Fu un trionfo, per il primo al traguardo, e il suo nome trascritto per sempre sugli annali dei grandi.
Riuscimmo appena ad avvistarlo, tra un fiume di gente mentr'egli, ubriaco di letizia, alzava con le mani il suo trofeo: una dea superba. Con le ali inarcate a raggiungere l'Olimpo.
Le campane incalzavano liete, nel frattempo, sospese nell'ombra della prima sera. sembrando chiamarsi l'un l'altra, in un dialogo d'antiche intese. Mi piacque molto quel nuovo, diverso, più caldo frastuono e credetti che fosse l'estremo tributo inneggiante all'atleta vittorioso.

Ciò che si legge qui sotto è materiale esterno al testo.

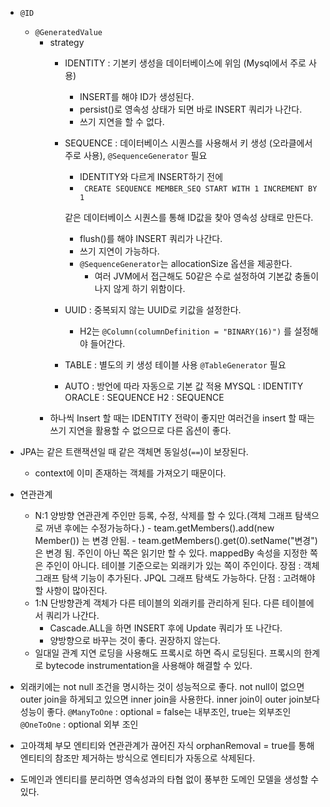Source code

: - `@ID`
	- `@GeneratedValue`
	    - strategy
	        - IDENTITY : 기본키 생성을 데이터베이스에 위임 (Mysql에서 주로 사용)
	            - INSERT를 해야 ID가 생성된다.
	            - persist()로 영속성 상태가 되면 바로 INSERT 쿼리가 나간다. 
	            - 쓰기 지연을 할 수 없다.
	        - SEQUENCE : 데이터베이스 시퀀스를 사용해서 키 생성 (오라클에서 주로 사용), `@SequenceGenerator` 필요
	            - IDENTITY와 다르게 INSERT하기 전에
	            - `
	                CREATE SEQUENCE MEMBER_SEQ START WITH 1 INCREMENT BY 1`
	
	            같은 데이터베이스 시퀀스를 통해 ID값을 찾아 영속성 상태로 만든다.
	            - flush()를 해야 INSERT 쿼리가 나간다. 
	            - 쓰기 지연이 가능하다.
	            - `@SequenceGenerator`는 allocationSize 옵션을 제공한다.
	                - 여러 JVM에서 접근해도 50같은 수로 설정하여 기본값 충돌이 나지 않게 하기 위함이다.
	        - UUID : 중복되지 않는 UUID로 키값을 설정한다.
	            - H2는 `@Column(columnDefinition = "BINARY(16)")` 를 설정해야 들어간다.
	        - TABLE : 별도의 키 생성 테이블 사용 `@TableGenerator` 필요
	        - AUTO : 방언에 따라 자동으로 기본 값 적용
				MYSQL : IDENTITY
				ORACLE : SEQUENCE
				H2 : SEQUENCE
		- 하나씩 Insert 할 때는 IDENTITY 전략이 좋지만 여러건을 insert 할 때는 쓰기 지연을 활용할 수 없으므로 다른 옵션이 좋다.
	
- JPA는 같은 트랜잭션일 때 같은 객체면 동일성(`==`)이 보장된다.
    - context에 이미 존재하는 객체를 가져오기 때문이다.

- 연관관계
	- N:1 양방향 연관관계
		주인만 등록, 수정, 삭제를 할 수 있다.(객체 그래프 탐색으로 꺼낸 후에는 수정가능하다.)
			- team.getMembers().add(new Member()) 는 변경 안됨.
			- team.getMembers().get(0).setName("변경") 은 변경 됨.
		주인이 아닌 쪽은 읽기만 할 수 있다.
		mappedBy 속성을 지정한 쪽은 주인이 아니다.
		테이블 기준으로는 외래키가 있는 쪽이 주인이다.
		장점 : 객체 그래프 탐색 기능이 추가된다. JPQL 그래프 탐색도 가능하다.
		단점 : 고려해야할 사항이 많아진다.
	- 1:N 단방향관계
		객체가 다른 테이블의 외래키를 관리하게 된다.
		다른 테이블에서 쿼리가 나간다.
		- Cascade.ALL을 하면 INSERT 후에 Update 쿼리가 또 나간다.
		- 양방향으로 바꾸는 것이 좋다.
		권장하지 않는다.
	- 일대일 관계
		지연 로딩을 사용해도 프록시로 하면 즉시 로딩된다.
			프록시의 한계로 bytecode instrumentation을 사용해야 해결할 수 있다. 

- 외래키에는 not null 조건을 명시하는 것이 성능적으로 좋다.
	not null이 없으면 outer join을 하게되고 있으면 inner join을 사용한다.
	inner join이 outer join보다 성능이 좋다.
	`@ManyToOne` : optional = false는 내부조인, true는 외부조인
	`@OneToOne` : optional 외부 조인

- 고아객체
	부모 엔티티와 연관관계가 끊어진 자식
	orphanRemoval = true를 통해 엔티티의 참조만 제거하는 방식으로 엔티티가 자동으로 삭제된다.

- 도메인과 엔티티를 분리하면 영속성과의 타협 없이 풍부한 도메인 모델을 생성할 수 있다.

Lo chiesi a un anziano del luogo, che mi stava vicino. Ne ebbi una sorta di  diniego dolce, diviso a metà, fra alterezza e  fervore.
No, mi rispose.
Non suonavano all'atleta, le campane, ma a Sant'Anna. La santa Madre che avrebbero avrebbero  portato più tardi in processione, in moltitudine quieta di lustri e di luci; a riaccendere per Lei il nero della notte.

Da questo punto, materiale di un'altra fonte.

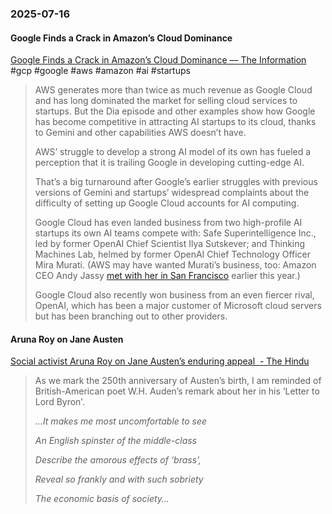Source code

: ### 2025-07-16
#### Google Finds a Crack in Amazon’s Cloud Dominance
[Google Finds a Crack in Amazon’s Cloud Dominance — The Information](https://www.theinformation.com/articles/google-finds-crack-amazons-cloud-dominance?rc=arnbfe) #gcp #google #aws #amazon #ai  #startups 

> AWS generates more than twice as much revenue as Google Cloud and has long dominated the market for selling cloud services to startups. But the Dia episode and other examples show how Google has become competitive in attracting AI startups to its cloud, thanks to Gemini and other capabilities AWS doesn’t have.
> 
> AWS’ struggle to develop a strong AI model of its own has fueled a perception that it is trailing Google in developing cutting-edge AI.
> 
> That’s a big turnaround after Google’s earlier struggles with previous versions of Gemini and startups’ widespread complaints about the difficulty of setting up Google Cloud accounts for AI computing.
> 
> Google Cloud has even landed business from two high-profile AI startups its own AI teams compete with: Safe Superintelligence Inc., led by former OpenAI Chief Scientist Ilya Sutskever; and Thinking Machines Lab, helmed by former OpenAI Chief Technology Officer Mira Murati. (AWS may have wanted Murati’s business, too: Amazon CEO Andy Jassy [met with her in San Francisco](https://www.theinformation.com/articles/ex-openai-cto-muratis-startup-plans-compete-openai-others?rc=c48ukx) earlier this year.)
> 
> Google Cloud also recently won business from an even fiercer rival, OpenAI, which has been a major customer of Microsoft cloud servers but has been branching out to other providers.

#### Aruna Roy on Jane Austen
[Social activist Aruna Roy on Jane Austen’s enduring appeal  - The Hindu](https://www.thehindu.com/books/jane-austen-250-years-pride-and-prejudice-adaptations-influence-aruna-roy/article69782604.ece?pnespid=suhiAy1JKKhF2OKdpD.uTJzR4w2jS54tNbKukbMxp0Bm4q8_sdtySpPqAeMpm1PORjGFB46p7g) 

> As we mark the 250th anniversary of Austen’s birth, I am reminded of British-American poet W.H. Auden’s remark about her in his ‘Letter to Lord Byron’_._
> 
> _…It makes me most uncomfortable to see_
> 
> _An English spinster of the middle-class_
> 
> _Describe the amorous effects of ‘brass’,_
> 
> _Reveal so frankly and with such sobriety_
> 
> _The economic basis of society…_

Eravamo stanchi, come errabondi al culmine d'un viaggio.
Ci sedemmo su un erta di scalini che davano su un vicolo, sotto un lampione dai riflessi ambrati che rischiarava un poco i nostri sguardi.

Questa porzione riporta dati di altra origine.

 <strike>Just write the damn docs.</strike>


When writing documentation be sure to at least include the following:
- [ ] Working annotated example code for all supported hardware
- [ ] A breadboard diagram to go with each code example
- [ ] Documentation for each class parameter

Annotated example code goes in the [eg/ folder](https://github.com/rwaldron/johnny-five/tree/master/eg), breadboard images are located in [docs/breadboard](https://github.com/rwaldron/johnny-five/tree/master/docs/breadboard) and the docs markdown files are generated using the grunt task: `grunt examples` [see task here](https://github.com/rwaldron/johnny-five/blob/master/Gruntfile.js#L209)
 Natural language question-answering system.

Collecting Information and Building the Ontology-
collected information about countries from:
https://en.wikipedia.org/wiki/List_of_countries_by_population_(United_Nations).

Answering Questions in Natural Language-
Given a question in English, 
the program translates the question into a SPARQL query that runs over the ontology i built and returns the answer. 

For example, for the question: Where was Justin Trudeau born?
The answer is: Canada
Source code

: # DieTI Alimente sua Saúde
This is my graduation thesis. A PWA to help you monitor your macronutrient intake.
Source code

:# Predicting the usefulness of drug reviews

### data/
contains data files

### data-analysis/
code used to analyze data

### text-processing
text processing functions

Sentivo l'odore di mio padre, poggiandomi al suo fianco; il suo profumo di spigo mischiarsi lieve alla mia pelle.


Lo abbracciai, sentendo il cuore che accorreva al suo cospetto, per quel diluvio di emozioni trascorse, per il dono inatteso di quelle ore, dissipate insieme,  dentro a quell'ultimo scorcio di luglio.
Ad un tratto, tra gli arabeschi di un ampia inferriata posta dinanzi, scorgemmo una sorta di cencio color amaranto, su cui si intravedeva qualcosa che sembrava uguale ad una scritta. Mi baleno' un pensiero e mi accostai, fino a  lì, a pochi metri.
Era la maglia di lui, del numero 31. Benedetto Mastrojeni. Polisportiva Telestar, Palermo.
L'aveva dimenticata, il campione; in quell'angolo appartato di paese, nell'atto di cambiarsi. prima di tornarsene, sazio di allori, verso la città che l'attendeva.
Lo cercammo invano, per ridargli indietro il suo emblema prezioso. Ma essa, la maglia custode di tante esultanze, ci giaceva inerte fra le mani, priva del respiro  del suo eroe, madida ancora dell'improbe  lotte vissute...
Decidemmo di tenerla, infine, a ricordo di quel giorno, e di portarla con noi lungo il tragitto di ritorno fino a casa.
Mia madre la stese al balcone, in grembo a quella notte calma,                                                              dischiusa agli stellati.
Io mi alzai tante volte dal letto, a guardarla. Sembrava dormire. Cullata da un vento di levante, approdato fin lì, dal mare non lontano.